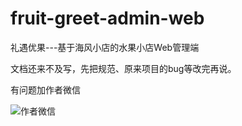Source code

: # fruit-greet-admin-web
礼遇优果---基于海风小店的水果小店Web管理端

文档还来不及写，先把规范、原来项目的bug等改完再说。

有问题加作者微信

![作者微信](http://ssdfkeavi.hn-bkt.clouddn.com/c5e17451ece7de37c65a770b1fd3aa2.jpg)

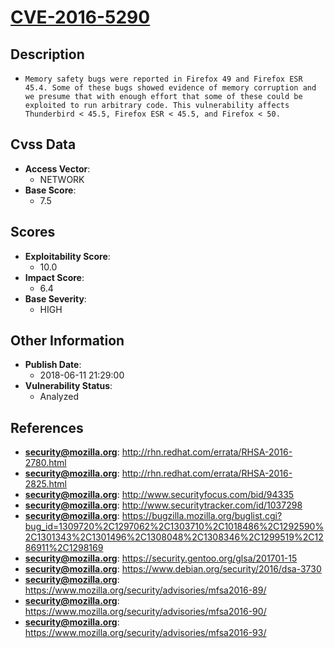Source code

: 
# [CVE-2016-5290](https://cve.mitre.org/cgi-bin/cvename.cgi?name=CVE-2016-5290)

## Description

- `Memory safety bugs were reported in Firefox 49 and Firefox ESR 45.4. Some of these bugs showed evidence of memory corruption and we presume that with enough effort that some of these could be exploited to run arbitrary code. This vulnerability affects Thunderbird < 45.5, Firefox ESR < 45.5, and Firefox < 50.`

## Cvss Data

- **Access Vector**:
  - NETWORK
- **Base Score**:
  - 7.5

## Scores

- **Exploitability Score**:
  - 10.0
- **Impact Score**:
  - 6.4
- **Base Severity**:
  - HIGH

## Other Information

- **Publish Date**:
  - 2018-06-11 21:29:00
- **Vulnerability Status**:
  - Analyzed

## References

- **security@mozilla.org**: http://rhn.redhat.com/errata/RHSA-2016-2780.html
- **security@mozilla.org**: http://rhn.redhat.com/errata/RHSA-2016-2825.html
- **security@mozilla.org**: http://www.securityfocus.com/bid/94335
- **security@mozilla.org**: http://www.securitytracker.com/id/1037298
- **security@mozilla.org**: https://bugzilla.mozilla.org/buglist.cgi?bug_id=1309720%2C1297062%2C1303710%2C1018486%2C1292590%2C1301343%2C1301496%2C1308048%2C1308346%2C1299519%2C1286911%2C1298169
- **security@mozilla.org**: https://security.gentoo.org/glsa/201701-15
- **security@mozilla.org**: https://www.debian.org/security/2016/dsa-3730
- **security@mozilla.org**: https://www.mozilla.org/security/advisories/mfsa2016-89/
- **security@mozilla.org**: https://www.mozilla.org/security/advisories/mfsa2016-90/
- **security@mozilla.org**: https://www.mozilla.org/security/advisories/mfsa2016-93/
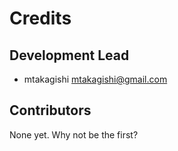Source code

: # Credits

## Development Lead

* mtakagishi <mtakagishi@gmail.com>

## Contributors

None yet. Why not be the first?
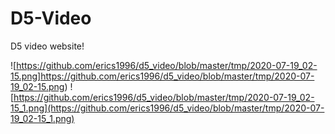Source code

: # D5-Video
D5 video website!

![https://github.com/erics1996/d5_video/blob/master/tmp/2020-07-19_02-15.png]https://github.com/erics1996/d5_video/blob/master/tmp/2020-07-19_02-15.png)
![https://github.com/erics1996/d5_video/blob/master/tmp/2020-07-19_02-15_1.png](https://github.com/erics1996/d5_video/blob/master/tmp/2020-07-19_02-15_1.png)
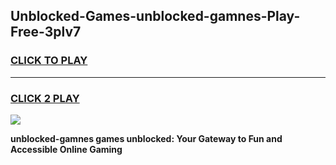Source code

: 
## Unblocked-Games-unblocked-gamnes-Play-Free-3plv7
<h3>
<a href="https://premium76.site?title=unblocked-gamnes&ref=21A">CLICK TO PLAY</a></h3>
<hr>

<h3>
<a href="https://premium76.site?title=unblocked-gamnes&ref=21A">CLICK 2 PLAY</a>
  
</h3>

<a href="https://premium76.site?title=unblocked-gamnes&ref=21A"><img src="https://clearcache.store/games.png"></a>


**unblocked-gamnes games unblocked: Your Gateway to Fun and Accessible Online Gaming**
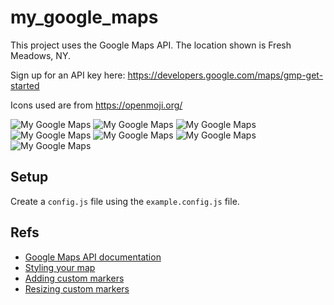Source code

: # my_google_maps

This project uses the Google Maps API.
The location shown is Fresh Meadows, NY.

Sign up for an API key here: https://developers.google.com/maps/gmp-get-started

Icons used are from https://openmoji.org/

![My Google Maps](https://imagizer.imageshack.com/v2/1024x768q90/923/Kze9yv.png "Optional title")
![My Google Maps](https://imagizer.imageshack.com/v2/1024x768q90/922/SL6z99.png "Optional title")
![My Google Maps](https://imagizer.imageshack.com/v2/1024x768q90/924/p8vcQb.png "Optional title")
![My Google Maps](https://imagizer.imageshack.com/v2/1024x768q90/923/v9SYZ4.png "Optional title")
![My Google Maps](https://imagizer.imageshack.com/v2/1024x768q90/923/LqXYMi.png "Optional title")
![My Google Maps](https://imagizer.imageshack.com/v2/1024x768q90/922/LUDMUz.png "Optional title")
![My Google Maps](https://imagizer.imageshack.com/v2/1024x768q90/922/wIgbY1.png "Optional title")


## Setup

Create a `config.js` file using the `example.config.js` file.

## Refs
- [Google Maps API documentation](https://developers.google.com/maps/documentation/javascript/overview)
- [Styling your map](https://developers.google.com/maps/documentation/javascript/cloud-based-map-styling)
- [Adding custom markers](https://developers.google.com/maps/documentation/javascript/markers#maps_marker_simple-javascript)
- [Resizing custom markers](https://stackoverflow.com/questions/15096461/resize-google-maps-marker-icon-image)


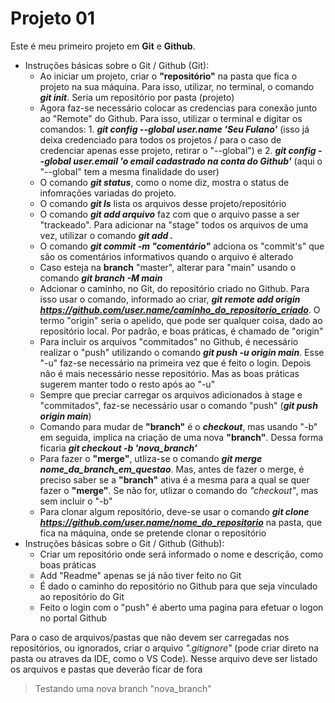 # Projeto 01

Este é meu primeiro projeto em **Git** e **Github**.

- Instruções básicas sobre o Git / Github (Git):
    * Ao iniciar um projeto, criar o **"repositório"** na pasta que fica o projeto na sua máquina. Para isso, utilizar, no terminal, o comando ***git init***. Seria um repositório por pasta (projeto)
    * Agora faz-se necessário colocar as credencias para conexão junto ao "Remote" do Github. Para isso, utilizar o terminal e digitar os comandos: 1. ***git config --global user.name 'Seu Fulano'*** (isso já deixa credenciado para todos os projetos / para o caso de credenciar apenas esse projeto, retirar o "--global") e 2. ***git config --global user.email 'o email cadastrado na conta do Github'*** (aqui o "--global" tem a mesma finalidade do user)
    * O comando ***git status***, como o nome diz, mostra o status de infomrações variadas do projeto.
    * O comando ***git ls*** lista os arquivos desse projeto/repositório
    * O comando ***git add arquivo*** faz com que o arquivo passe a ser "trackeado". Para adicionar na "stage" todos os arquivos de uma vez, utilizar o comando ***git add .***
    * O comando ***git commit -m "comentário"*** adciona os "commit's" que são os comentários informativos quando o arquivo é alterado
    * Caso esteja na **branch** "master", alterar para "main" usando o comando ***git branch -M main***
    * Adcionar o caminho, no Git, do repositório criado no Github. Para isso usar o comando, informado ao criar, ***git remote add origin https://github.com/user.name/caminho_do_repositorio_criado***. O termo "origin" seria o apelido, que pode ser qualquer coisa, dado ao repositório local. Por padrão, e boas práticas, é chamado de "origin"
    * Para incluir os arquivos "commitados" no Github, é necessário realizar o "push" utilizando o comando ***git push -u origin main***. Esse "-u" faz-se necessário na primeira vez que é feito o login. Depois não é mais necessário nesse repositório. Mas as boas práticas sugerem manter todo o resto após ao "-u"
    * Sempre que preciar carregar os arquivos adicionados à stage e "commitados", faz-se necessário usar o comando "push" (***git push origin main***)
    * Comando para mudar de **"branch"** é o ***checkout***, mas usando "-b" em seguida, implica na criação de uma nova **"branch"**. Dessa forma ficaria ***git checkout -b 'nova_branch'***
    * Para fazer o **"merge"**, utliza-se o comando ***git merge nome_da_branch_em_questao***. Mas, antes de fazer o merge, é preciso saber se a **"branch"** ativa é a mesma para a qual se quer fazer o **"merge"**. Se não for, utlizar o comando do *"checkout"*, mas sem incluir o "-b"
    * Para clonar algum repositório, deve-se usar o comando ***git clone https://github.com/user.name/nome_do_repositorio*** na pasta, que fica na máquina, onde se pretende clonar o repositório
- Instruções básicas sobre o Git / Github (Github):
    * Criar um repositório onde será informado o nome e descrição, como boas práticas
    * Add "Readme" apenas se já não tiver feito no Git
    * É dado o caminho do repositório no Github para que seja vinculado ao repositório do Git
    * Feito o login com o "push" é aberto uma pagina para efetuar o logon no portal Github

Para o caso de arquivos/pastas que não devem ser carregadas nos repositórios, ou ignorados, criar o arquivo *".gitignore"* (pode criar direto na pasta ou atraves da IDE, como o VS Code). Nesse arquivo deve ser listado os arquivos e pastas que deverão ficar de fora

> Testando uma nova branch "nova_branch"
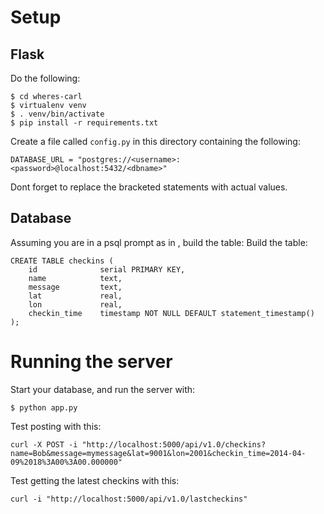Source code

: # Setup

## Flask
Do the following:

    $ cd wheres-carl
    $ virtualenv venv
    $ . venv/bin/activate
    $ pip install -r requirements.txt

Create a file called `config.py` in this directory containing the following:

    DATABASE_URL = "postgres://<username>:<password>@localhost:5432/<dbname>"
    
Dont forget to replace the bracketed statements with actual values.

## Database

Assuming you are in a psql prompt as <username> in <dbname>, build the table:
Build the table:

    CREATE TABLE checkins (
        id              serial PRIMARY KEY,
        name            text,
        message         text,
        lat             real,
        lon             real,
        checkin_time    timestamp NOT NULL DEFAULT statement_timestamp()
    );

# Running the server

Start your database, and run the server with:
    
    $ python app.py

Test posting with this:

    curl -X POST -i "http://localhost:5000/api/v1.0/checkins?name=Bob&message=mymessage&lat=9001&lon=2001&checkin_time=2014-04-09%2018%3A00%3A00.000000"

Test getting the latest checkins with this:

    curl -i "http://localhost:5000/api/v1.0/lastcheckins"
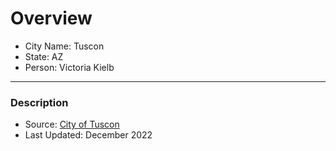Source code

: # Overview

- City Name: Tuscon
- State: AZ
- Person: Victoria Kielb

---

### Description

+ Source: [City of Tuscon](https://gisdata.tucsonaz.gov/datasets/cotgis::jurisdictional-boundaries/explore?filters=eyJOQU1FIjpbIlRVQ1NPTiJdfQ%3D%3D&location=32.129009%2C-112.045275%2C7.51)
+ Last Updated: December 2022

---

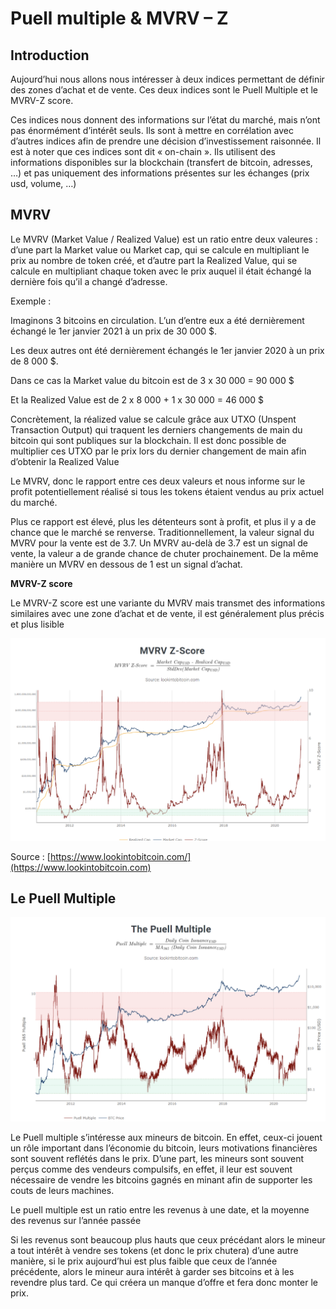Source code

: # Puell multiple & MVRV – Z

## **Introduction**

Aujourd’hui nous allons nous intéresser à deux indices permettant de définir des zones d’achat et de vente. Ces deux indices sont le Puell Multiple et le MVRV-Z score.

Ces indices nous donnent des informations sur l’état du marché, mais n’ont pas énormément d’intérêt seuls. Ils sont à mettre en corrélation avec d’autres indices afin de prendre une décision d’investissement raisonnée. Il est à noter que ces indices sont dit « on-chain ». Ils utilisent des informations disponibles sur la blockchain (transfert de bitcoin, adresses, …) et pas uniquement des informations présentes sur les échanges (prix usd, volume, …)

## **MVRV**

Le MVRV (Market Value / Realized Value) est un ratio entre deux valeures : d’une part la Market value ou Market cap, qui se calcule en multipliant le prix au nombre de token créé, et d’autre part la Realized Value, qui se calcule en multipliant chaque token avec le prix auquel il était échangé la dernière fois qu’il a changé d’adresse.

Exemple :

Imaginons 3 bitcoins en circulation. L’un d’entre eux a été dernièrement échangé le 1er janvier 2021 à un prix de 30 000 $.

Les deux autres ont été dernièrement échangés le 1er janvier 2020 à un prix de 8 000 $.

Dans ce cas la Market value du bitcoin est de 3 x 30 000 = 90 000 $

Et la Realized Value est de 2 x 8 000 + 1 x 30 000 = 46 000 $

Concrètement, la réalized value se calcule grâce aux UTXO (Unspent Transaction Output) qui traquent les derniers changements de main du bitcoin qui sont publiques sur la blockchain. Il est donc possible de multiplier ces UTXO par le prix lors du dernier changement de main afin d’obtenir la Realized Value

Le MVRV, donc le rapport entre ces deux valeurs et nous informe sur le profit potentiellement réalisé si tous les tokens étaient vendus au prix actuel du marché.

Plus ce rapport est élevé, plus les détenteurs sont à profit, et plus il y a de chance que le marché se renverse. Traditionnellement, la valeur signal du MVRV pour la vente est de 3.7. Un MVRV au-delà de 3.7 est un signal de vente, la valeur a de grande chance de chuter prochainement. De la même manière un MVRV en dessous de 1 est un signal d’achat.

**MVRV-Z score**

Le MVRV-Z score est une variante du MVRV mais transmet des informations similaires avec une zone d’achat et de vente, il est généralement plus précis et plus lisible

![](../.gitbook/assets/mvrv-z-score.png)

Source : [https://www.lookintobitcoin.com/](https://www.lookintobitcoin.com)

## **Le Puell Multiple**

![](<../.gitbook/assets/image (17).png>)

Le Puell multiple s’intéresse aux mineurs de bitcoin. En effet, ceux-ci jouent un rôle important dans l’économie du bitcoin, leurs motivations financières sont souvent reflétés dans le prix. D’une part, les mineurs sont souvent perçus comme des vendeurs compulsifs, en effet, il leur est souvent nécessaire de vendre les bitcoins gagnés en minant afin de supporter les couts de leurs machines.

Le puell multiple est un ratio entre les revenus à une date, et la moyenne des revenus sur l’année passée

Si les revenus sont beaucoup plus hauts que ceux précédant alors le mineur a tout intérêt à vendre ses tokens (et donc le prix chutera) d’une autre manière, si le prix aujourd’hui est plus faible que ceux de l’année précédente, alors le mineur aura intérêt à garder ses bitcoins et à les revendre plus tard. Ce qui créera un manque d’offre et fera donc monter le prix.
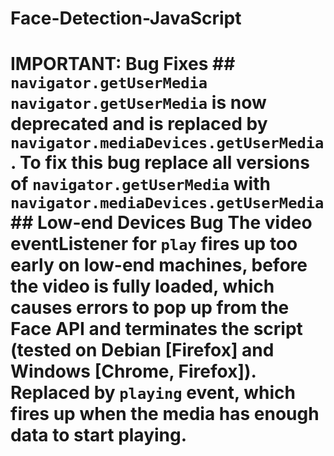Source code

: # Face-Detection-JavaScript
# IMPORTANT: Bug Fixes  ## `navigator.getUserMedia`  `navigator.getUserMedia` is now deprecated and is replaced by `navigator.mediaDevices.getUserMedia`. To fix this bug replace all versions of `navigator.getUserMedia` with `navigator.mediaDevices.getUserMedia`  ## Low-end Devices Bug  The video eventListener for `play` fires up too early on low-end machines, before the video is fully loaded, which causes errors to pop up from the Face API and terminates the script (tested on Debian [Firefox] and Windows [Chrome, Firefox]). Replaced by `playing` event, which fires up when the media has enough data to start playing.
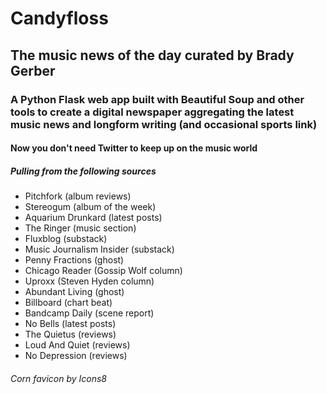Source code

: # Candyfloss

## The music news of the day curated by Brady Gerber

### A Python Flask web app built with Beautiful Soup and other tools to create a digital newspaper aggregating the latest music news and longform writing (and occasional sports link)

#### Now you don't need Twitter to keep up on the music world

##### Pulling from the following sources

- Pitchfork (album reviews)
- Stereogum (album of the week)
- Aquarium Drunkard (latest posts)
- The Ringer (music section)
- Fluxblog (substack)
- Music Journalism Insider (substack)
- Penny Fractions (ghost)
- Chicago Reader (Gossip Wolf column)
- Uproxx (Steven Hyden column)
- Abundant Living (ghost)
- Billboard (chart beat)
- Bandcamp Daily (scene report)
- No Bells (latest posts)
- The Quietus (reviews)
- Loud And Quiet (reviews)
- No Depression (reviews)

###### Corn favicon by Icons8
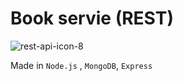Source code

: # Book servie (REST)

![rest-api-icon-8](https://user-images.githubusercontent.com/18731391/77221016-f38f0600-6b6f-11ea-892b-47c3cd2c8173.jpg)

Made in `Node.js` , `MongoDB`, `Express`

* * *

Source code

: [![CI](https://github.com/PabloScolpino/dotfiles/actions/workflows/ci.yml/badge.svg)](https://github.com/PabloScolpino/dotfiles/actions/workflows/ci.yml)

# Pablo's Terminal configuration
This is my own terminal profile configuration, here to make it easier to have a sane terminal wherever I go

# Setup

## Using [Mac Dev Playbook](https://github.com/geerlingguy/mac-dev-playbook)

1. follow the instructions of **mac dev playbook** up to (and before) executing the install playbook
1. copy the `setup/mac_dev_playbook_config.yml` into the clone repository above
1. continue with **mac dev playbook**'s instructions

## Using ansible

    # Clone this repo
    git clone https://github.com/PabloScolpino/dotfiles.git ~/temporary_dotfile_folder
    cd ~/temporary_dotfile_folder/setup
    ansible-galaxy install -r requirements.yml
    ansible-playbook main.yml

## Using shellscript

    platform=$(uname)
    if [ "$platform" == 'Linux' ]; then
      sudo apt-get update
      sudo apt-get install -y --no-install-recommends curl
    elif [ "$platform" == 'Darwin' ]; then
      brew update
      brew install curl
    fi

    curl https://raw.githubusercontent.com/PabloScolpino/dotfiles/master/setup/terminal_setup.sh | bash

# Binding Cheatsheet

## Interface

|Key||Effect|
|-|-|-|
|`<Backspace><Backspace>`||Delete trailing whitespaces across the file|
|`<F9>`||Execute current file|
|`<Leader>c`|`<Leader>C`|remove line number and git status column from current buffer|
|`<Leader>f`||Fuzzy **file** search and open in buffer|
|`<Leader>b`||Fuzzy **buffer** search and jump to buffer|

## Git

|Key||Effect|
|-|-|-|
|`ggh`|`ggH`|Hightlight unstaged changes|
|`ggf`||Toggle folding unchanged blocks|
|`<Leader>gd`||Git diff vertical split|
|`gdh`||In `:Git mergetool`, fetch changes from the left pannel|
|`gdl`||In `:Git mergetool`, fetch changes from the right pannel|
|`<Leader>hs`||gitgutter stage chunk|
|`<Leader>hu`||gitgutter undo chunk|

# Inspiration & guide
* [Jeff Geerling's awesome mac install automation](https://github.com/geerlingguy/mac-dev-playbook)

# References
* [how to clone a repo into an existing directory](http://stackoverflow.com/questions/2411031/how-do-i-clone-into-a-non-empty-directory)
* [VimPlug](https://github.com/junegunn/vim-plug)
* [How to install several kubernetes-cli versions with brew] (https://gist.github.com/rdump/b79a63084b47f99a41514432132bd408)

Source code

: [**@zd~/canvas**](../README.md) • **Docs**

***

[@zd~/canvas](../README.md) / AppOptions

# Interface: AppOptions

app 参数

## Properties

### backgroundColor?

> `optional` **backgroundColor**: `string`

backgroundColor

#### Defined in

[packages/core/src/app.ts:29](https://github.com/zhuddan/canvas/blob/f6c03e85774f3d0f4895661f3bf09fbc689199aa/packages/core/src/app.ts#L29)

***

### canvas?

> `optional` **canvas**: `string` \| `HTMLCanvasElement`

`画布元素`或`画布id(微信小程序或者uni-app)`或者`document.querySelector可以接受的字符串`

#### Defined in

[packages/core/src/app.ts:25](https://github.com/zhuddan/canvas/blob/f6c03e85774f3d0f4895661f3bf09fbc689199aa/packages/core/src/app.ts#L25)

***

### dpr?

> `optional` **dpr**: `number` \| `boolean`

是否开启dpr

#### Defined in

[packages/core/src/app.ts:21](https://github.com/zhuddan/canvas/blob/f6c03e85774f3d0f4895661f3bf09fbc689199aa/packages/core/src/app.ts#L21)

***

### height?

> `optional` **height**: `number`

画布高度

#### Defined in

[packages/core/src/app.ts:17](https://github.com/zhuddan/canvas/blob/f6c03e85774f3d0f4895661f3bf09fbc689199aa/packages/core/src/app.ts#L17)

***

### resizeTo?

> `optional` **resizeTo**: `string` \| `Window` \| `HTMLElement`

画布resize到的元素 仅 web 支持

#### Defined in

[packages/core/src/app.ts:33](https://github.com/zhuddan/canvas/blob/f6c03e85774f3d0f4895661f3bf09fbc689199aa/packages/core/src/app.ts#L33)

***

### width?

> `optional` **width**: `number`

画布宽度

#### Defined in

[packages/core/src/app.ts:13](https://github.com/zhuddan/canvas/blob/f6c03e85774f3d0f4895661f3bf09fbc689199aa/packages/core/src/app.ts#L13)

INSTRUCTIONS TO FOLLOW.
Lines containing the word "RHSA": copy every one of them from the records above.

YOUR SOLUTION.
- **security@mozilla.org**: http://rhn.redhat.com/errata/RHSA-2016-2780.html
- **security@mozilla.org**: http://rhn.redhat.com/errata/RHSA-2016-2825.html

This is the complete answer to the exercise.